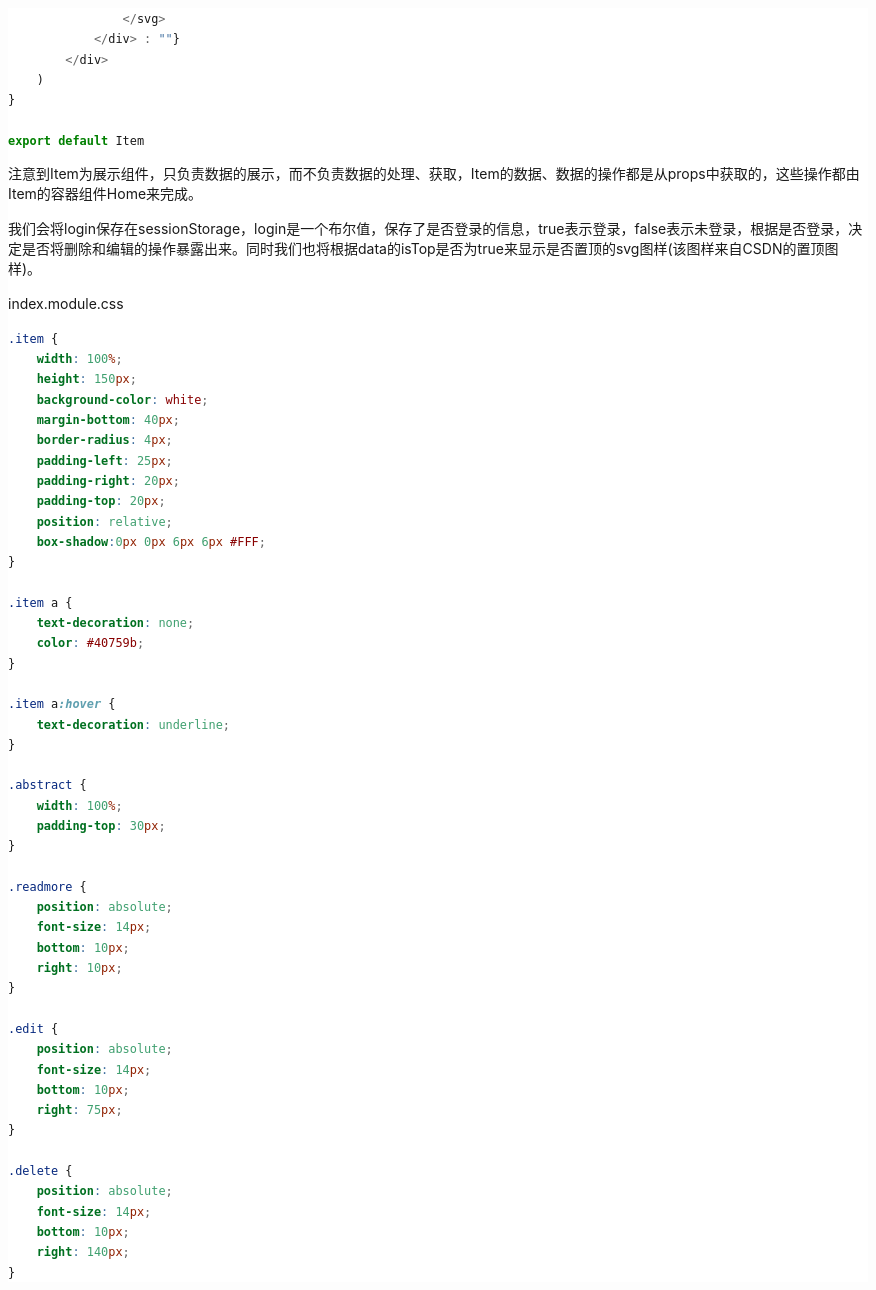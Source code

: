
 ```jsx
                </svg>
            </div> : ""}
        </div>
    )
}

export default Item
```

注意到Item为展示组件，只负责数据的展示，而不负责数据的处理、获取，Item的数据、数据的操作都是从props中获取的，这些操作都由Item的容器组件Home来完成。

我们会将login保存在sessionStorage，login是一个布尔值，保存了是否登录的信息，true表示登录，false表示未登录，根据是否登录，决定是否将删除和编辑的操作暴露出来。同时我们也将根据data的isTop是否为true来显示是否置顶的svg图样(该图样来自CSDN的置顶图样)。

index.module.css

```css
.item {
    width: 100%;
    height: 150px;
    background-color: white;
    margin-bottom: 40px;
    border-radius: 4px;
    padding-left: 25px;
    padding-right: 20px;
    padding-top: 20px;
    position: relative;
    box-shadow:0px 0px 6px 6px #FFF;
}

.item a {
    text-decoration: none;
    color: #40759b;
}

.item a:hover {
    text-decoration: underline;
}

.abstract {
    width: 100%;
    padding-top: 30px;
}

.readmore {
    position: absolute;
    font-size: 14px;
    bottom: 10px;
    right: 10px;
}

.edit {
    position: absolute;
    font-size: 14px;
    bottom: 10px;
    right: 75px;
}

.delete {
    position: absolute;
    font-size: 14px;
    bottom: 10px;
    right: 140px;
}

```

**WORK INSTRUCTION**
Output every entry word for word, but omit the pictures.

**SOLUTION TO THIS EXERCISE**
Source code

:
 ```jsx
                </svg>
            </div> : ""}
        </div>
    )
}

export default Item
```

注意到Item为展示组件，只负责数据的展示，而不负责数据的处理、获取，Item的数据、数据的操作都是从props中获取的，这些操作都由Item的容器组件Home来完成。

我们会将login保存在sessionStorage，login是一个布尔值，保存了是否登录的信息，true表示登录，false表示未登录，根据是否登录，决定是否将删除和编辑的操作暴露出来。同时我们也将根据data的isTop是否为true来显示是否置顶的svg图样(该图样来自CSDN的置顶图样)。

index.module.css

```css
.item {
    width: 100%;
    height: 150px;
    background-color: white;
    margin-bottom: 40px;
    border-radius: 4px;
    padding-left: 25px;
    padding-right: 20px;
    padding-top: 20px;
    position: relative;
    box-shadow:0px 0px 6px 6px #FFF;
}

.item a {
    text-decoration: none;
    color: #40759b;
}

.item a:hover {
    text-decoration: underline;
}

.abstract {
    width: 100%;
    padding-top: 30px;
}

.readmore {
    position: absolute;
    font-size: 14px;
    bottom: 10px;
    right: 10px;
}

.edit {
    position: absolute;
    font-size: 14px;
    bottom: 10px;
    right: 75px;
}

.delete {
    position: absolute;
    font-size: 14px;
    bottom: 10px;
    right: 140px;
}

```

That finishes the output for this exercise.